Opinion: You Don’t Get To Complain About Privacy Anymore

You may have read reports this week that put Uber in hot water. A company executive has reportedly been caught following a journalist using the company’s back end software, and talked about spying on people who say bad things about the service. That has shocked users around the world. That reaction confuses me. If you’re using a phone, you don’t get to complain about privacy anymore.

The reason that all of this has come to the surface is because Uber has a public asshole problem. That is: Uber employees and affiliates are being assholes in public with customers. Before you all start, I’ve met a heap of Uber staffers and call many of them my friends. They aren’t all assholes. There are a few spoiling it for the many.

This week, Uber executive Josh Mohrer allegedly tracked a journalist’s journey through the app’s back end system visualiser, commonly known as God View or Heaven to some. We’ve written about it before and taken down photos of the service at Uber Sydney’s request.

That service shows every active car on the road at any one time via a Google Map, and the allegation stands that Mohrer used it to track a journalist with a track record of saying not very nice things about the ride-sharing company.

Top all that off with the allegation that an exec wants to hire investigators to look into those who say bad things about Uber, and a report which saw a driver allegedly tell a passenger that she deserved the cancer she was being treated for after cancelling a trip, and it’s shaping up to be a shit month for the next-gen transport company.

The domino-ing scandals have forced many to reconsider their use of the Uber service, while others see fit to throw stones from the cheap seats about the misuse of customer data and the death of privacy in the 21st Century.

And that got me wondering. Actually, it got me mad.

For the most part, you don’t get to complain about privacy anymore. Like, at all. Why? Because you gave them everything they ever wanted to know, and then built a window inside your life for them to watch you with.

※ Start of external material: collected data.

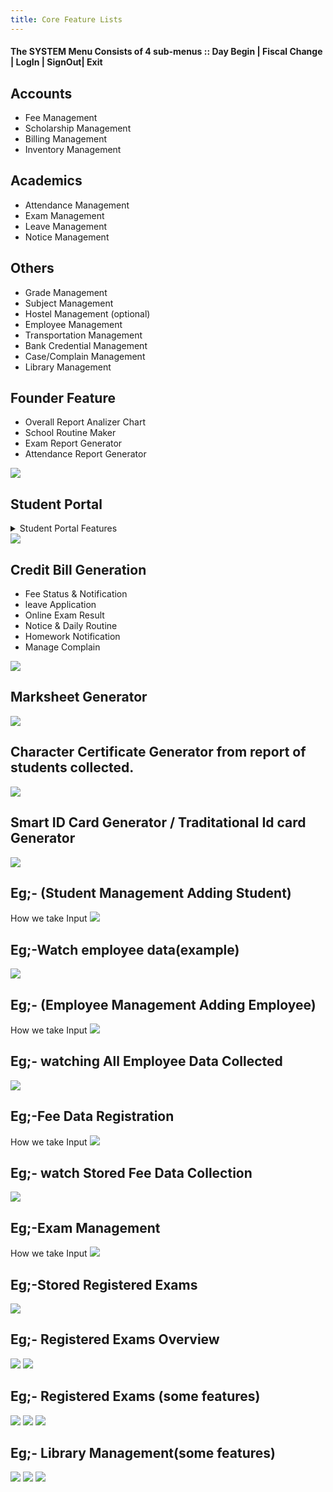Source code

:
 ```yaml
---
title: Core Feature Lists
---
```


<h4>

The SYSTEM Menu Consists of 4 sub-menus :: Day Begin | Fiscal Change | LogIn | SignOut| Exit

</h4>

## Accounts

<ul>
<li>Fee Management</li>
<li>Scholarship Management</li>
<li>Billing Management</li>
<li>Inventory Management</li>
</ul>

## Academics

<ul>
<li>Attendance Management</li>
<li>Exam Management</li>
<li>Leave Management</li>
<li>Notice Management</li>
</ul>

## Others

<ul>
<li>Grade Management</li>
<li>Subject Management</li>
<li>Hostel Management (optional)</li>
<li>Employee Management</li>
<li>Transportation Management</li>
<li>Bank Credential Management</li>
<li>Case/Complain Management</li>
<li>Library Management</li>
</ul>

## Founder Feature

<ul>
<li>Overall Report Analizer Chart</li>
<li>School Routine Maker</li>
<li>Exam Report Generator</li>
<li>Attendance Report Generator</li>
</ul>

<img src='../img/founderPortal.png'/>

## Student Portal

<details>
<summary>Student Portal Features</summary>

<ul>
<li>Fee Status & Notification</li>
<li>leave Application</li>
<li>Online Exam Result </li>
<li>Notice & Daily Routine</li>
<li>Homework Notification</li>
<li>Manage Complain</li>
</ul>

</details>

<img src='../img/studentPortal.png'/>

## Credit Bill Generation

<ul>
<li>Fee Status & Notification</li>
<li>leave Application</li>
<li>Online Exam Result </li>
<li>Notice & Daily Routine</li>
<li>Homework Notification</li>
<li>Manage Complain</li>
</ul>

<img src='../img/creditBill.png'/>

## Marksheet Generator

<img src='../img/marksheet.png'/>

## Character Certificate Generator from report of students collected.

<img src='../img/characterCertificate.png'/>

## Smart ID Card Generator / Traditational Id card Generator

<img src='../img/idCard.png'/>

## Eg;- (Student Management Adding Student)

How we take Input
<img src='../img/student management.png'/>

## Eg;-Watch employee data(example)

<img src='../img/dataCollection.png'/>

## Eg;- (Employee Management Adding Employee)

How we take Input
<img src='../img/employeeDataInput.png'/>

## Eg;- watching All Employee Data Collected

<img src='../img/allEmployeDataOutput.png'/>

## Eg;-Fee Data Registration

How we take Input
<img src='../img/feeRegistration.png'/>

## Eg;- watch Stored Fee Data Collection

<img src='../img/feeRegistered.png'/>

## Eg;-Exam Management

How we take Input
<img src='../img/feeRegistration.png'/>

## Eg;-Stored Registered Exams

<img src='../img/feeRegistered.png'/>

## Eg;- Registered Exams Overview

<img src='../img/ExamoverviewII.png'/>
<img src='../img/examRegisteredOverviewI.png'/>

## Eg;- Registered Exams (some features)

<img src='../img/examDate.png'/>
<img src='../img/examManagement'/>
<img src='../img/addExam.png'/>

## Eg;- Library Management(some features)

<img src='../img/libraryI.png'/>
<img src='../img/libraryII.png'/>
<img src='../img/libraryIII.png'/>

Not convinced? Watch this.

Google knows where you’ve been at all times, Apple probably does too. Your telco definitely knows where you are right this second to an accuracy of a few metres.

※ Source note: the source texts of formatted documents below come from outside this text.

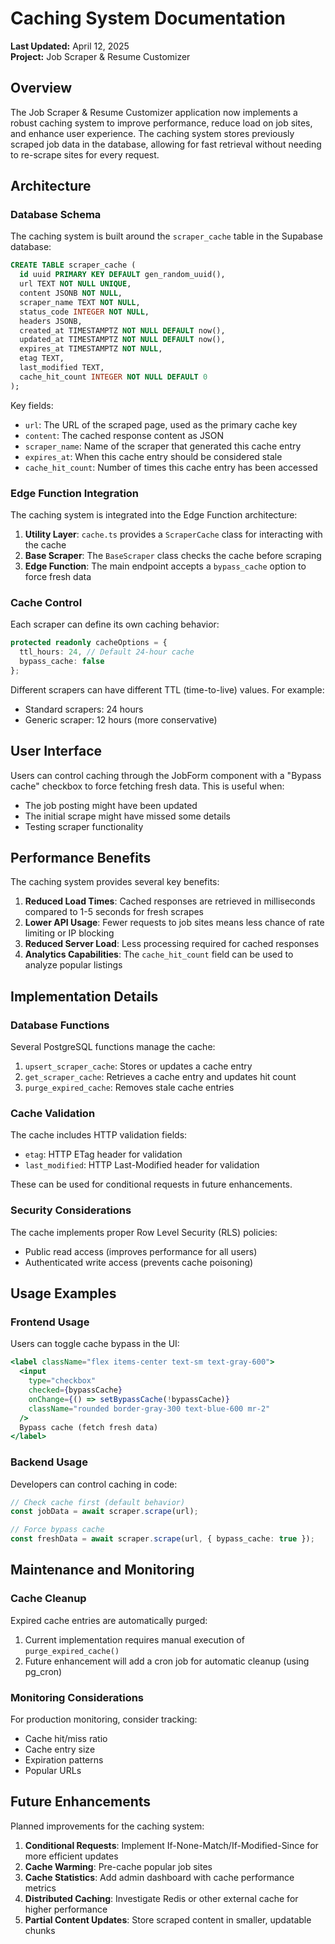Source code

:# Caching System Documentation

**Last Updated:** April 12, 2025  
**Project:** Job Scraper & Resume Customizer

## Overview

The Job Scraper & Resume Customizer application now implements a robust caching system to improve performance, reduce load on job sites, and enhance user experience. The caching system stores previously scraped job data in the database, allowing for fast retrieval without needing to re-scrape sites for every request.

## Architecture

### Database Schema

The caching system is built around the `scraper_cache` table in the Supabase database:

```sql
CREATE TABLE scraper_cache (
  id uuid PRIMARY KEY DEFAULT gen_random_uuid(),
  url TEXT NOT NULL UNIQUE,
  content JSONB NOT NULL,
  scraper_name TEXT NOT NULL,
  status_code INTEGER NOT NULL,
  headers JSONB,
  created_at TIMESTAMPTZ NOT NULL DEFAULT now(),
  updated_at TIMESTAMPTZ NOT NULL DEFAULT now(),
  expires_at TIMESTAMPTZ NOT NULL,
  etag TEXT,
  last_modified TEXT,
  cache_hit_count INTEGER NOT NULL DEFAULT 0
);
```

Key fields:
- `url`: The URL of the scraped page, used as the primary cache key
- `content`: The cached response content as JSON
- `scraper_name`: Name of the scraper that generated this cache entry
- `expires_at`: When this cache entry should be considered stale
- `cache_hit_count`: Number of times this cache entry has been accessed

### Edge Function Integration

The caching system is integrated into the Edge Function architecture:

1. **Utility Layer**: `cache.ts` provides a `ScraperCache` class for interacting with the cache
2. **Base Scraper**: The `BaseScraper` class checks the cache before scraping
3. **Edge Function**: The main endpoint accepts a `bypass_cache` option to force fresh data

### Cache Control

Each scraper can define its own caching behavior:

```typescript
protected readonly cacheOptions = {
  ttl_hours: 24, // Default 24-hour cache
  bypass_cache: false
};
```

Different scrapers can have different TTL (time-to-live) values. For example:
- Standard scrapers: 24 hours
- Generic scraper: 12 hours (more conservative)

## User Interface

Users can control caching through the JobForm component with a "Bypass cache" checkbox to force fetching fresh data. This is useful when:

- The job posting might have been updated
- The initial scrape might have missed some details
- Testing scraper functionality

## Performance Benefits

The caching system provides several key benefits:

1. **Reduced Load Times**: Cached responses are retrieved in milliseconds compared to 1-5 seconds for fresh scrapes
2. **Lower API Usage**: Fewer requests to job sites means less chance of rate limiting or IP blocking
3. **Reduced Server Load**: Less processing required for cached responses
4. **Analytics Capabilities**: The `cache_hit_count` field can be used to analyze popular listings

## Implementation Details

### Database Functions

Several PostgreSQL functions manage the cache:

1. `upsert_scraper_cache`: Stores or updates a cache entry
2. `get_scraper_cache`: Retrieves a cache entry and updates hit count
3. `purge_expired_cache`: Removes stale cache entries

### Cache Validation

The cache includes HTTP validation fields:
- `etag`: HTTP ETag header for validation
- `last_modified`: HTTP Last-Modified header for validation

These can be used for conditional requests in future enhancements.

### Security Considerations

The cache implements proper Row Level Security (RLS) policies:
- Public read access (improves performance for all users)
- Authenticated write access (prevents cache poisoning)

## Usage Examples

### Frontend Usage

Users can toggle cache bypass in the UI:

```jsx
<label className="flex items-center text-sm text-gray-600">
  <input
    type="checkbox"
    checked={bypassCache}
    onChange={() => setBypassCache(!bypassCache)}
    className="rounded border-gray-300 text-blue-600 mr-2"
  />
  Bypass cache (fetch fresh data)
</label>
```

### Backend Usage

Developers can control caching in code:

```typescript
// Check cache first (default behavior)
const jobData = await scraper.scrape(url);

// Force bypass cache
const freshData = await scraper.scrape(url, { bypass_cache: true });
```

## Maintenance and Monitoring

### Cache Cleanup

Expired cache entries are automatically purged:

1. Current implementation requires manual execution of `purge_expired_cache()`
2. Future enhancement will add a cron job for automatic cleanup (using pg_cron)

### Monitoring Considerations

For production monitoring, consider tracking:
- Cache hit/miss ratio
- Cache entry size
- Expiration patterns
- Popular URLs

## Future Enhancements

Planned improvements for the caching system:

1. **Conditional Requests**: Implement If-None-Match/If-Modified-Since for more efficient updates
2. **Cache Warming**: Pre-cache popular job sites
3. **Cache Statistics**: Add admin dashboard with cache performance metrics
4. **Distributed Caching**: Investigate Redis or other external cache for higher performance
5. **Partial Content Updates**: Store scraped content in smaller, updatable chunks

Netflix knows you brought someone back to your place the other night because you watched three different titles related to The Notebook.

Spotify probably knows you’re in a crappy mood because you’ve streamed the same Jewel song over and over. Rdio knows you’re an idiot because you just told it to stream songs that sound like Nickelback.

Uber knows where you’ve been and where you’re going and Facebook knows who you’re going to make out with next. Hell, Tinder and Grindr know all the people you never called back, as well as where they are right now.

Are you scared yet? If you’re the sort of person who got angry about this week’s Uber privacy breach news, you probably are. And you know what? You gave them all of that data on your own. Nobody forced you.

You don’t get to be shocked.

There’s an old phrase that talks about product versus privacy:

“If you’re not paying for the product, you are the product”.

I’d say we go one step further with that, and add in that even if you are paying for the product, you’re being used as a test subject for how a service could be made better.

Getting off the merry-go round is easy: either you enjoy the convenience of the service you’re using at the cost of some of your privacy without bitching about it, or you don’t use it.

Now that’s a simplistic analysis of the privacy problem facing modern society, but that’s an egg that can’t be cracked just yet. The point still stands: if you let people into your life by handing over buckets of personal data and an ongoing means with which to track you, you really shouldn’t be shocked when you find out said company has been using it in ways you didn’t think it could.

I use all of these services listed above, and I honestly don’t care what they know about me. I’m a man of very few secrets and I’m not someone who is about to be “hunted”. Some might call me naïve for viewing the world that way, but let’s face it, I’m no Julian Assange.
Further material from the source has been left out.